Oh God, I don’t know. My daughter is 10 and she’s never seen me without a beard.

So you had it before you became a brewer, but are beards a thing with brewers?

It turns out it is. I didn’t quite realize when this all happened. But everyone was like, “Oh, he looks like a brewer.” You go to a brewing convention and most people are wearing flannel and beards. We didn’t coordinate. We promise we didn’t.

The flannel does bring a kind of versatile warmth …

Right. You get a little water on it, you don’t feel it right away. It’s kind of absorbent. There’s some logic to it.

Is your campus brewery different from a commercial brewery?

I can do everything that a commercial brewery can do. Well, most things, but we do it on a much smaller scale. Our brewhouse does about 46-47 gallons’ worth of beer. It’s probably one of the most advanced small-scale breweries in the world. I look at the analytics a little more, the numbers behind what’s going on. We pride ourselves on being able to produce consistent beers. If we’re looking at a variable (in quality), we can tell whether it’s from the process or the material or whatever.

Is brewing more complicated than people think?

Oh, absolutely. We’re right next to our research winery on campus. And not knocking wine—I drink a fair amount of wine—but when you look at wine, it’s two raw materials: grapes and yeast. In beer, we can talk grain, malted barley is what we use, then we add in hops, and that’s another agricultural product that varies seasonally. People tend to think of it as the lazy man’s beverage, and it’s much more than that.

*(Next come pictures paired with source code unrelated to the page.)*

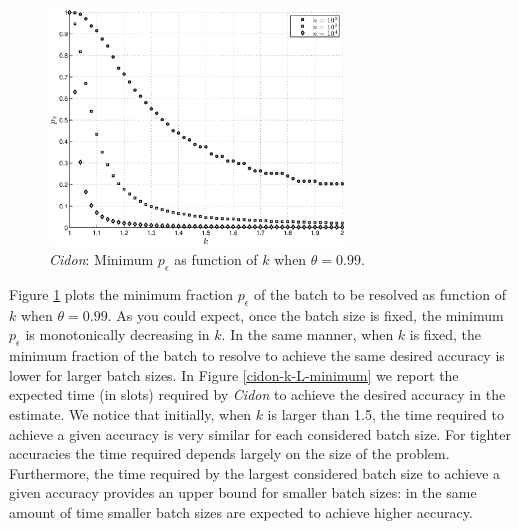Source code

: \documentclass[11pt,a4paper,twoside,openright]{book}
\newcommand{\pc}{p_{\epsilon}}
\begin{document}
\begin{figure}[htbp]
\begin{center}
\includegraphics[width=0.7\textwidth]{matlab/Cidon/cidon-k-p-minimum}
\caption[\emph{Cidon}: Minimum $\pc$ required for accuracy  $k$]{\emph{Cidon}: Minimum $\pc$ as function of $k$ when $\theta=0.99$.}
\label{cidon-k-p-minimum}
\end{center}
\end{figure}

Figure \ref{cidon-k-p-minimum} plots the minimum fraction $\pc$ of the batch to be resolved as function of $k$ when $\theta=0.99$. As you could expect, once the batch size is fixed, the minimum $\pc$ is  monotonically decreasing in $k$. In the same manner, when $k$ is fixed, the minimum fraction of the batch to resolve to achieve the same desired accuracy is lower for larger batch sizes. In Figure \ref{cidon-k-L-minimum} we report the expected time (in slots) required by \emph{Cidon} to achieve the desired accuracy in the estimate.  We notice that initially, when $k$ is larger than 1.5, the time required to achieve a given accuracy is very similar for each considered batch size. For tighter accuracies the time required depends largely on the size of the problem.\\ Furthermore, the time required by the largest considered batch size to achieve a given accuracy provides an upper bound for smaller batch sizes: in the same amount of time smaller batch sizes are expected to achieve higher accuracy.\\
\end{document}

How much is there to learn?

It can be as simple or complicated as you want it to be. I know people who have gotten their Ph.D.s studying one little aspect of dry hopping. It’s fascinating. It’s incredible. Beer’s wonderful.

How does the academic climate of Davis contribute to your studying?

We’re in the food science department. I get chills driving down 80, going, “I get to go to work there today.” It’s incredible. I don’t pretend to be an expert on all things. I have a number of weaknesses, and the great thing about the university system is areas that I’m weak in, the person next door to me in the lab is probably an expert.

Do anything with local ingredients?

I wish we did. But there’s only so many hours in the day. And it really is just Charlie and I doing the brunt of the work. I’d love to have a hop field. We’ve got that great vineyard right next to us. I’d love to have a hop plot somewhere, someday.

How’s the momentum in NorCal surrounding the beer scene?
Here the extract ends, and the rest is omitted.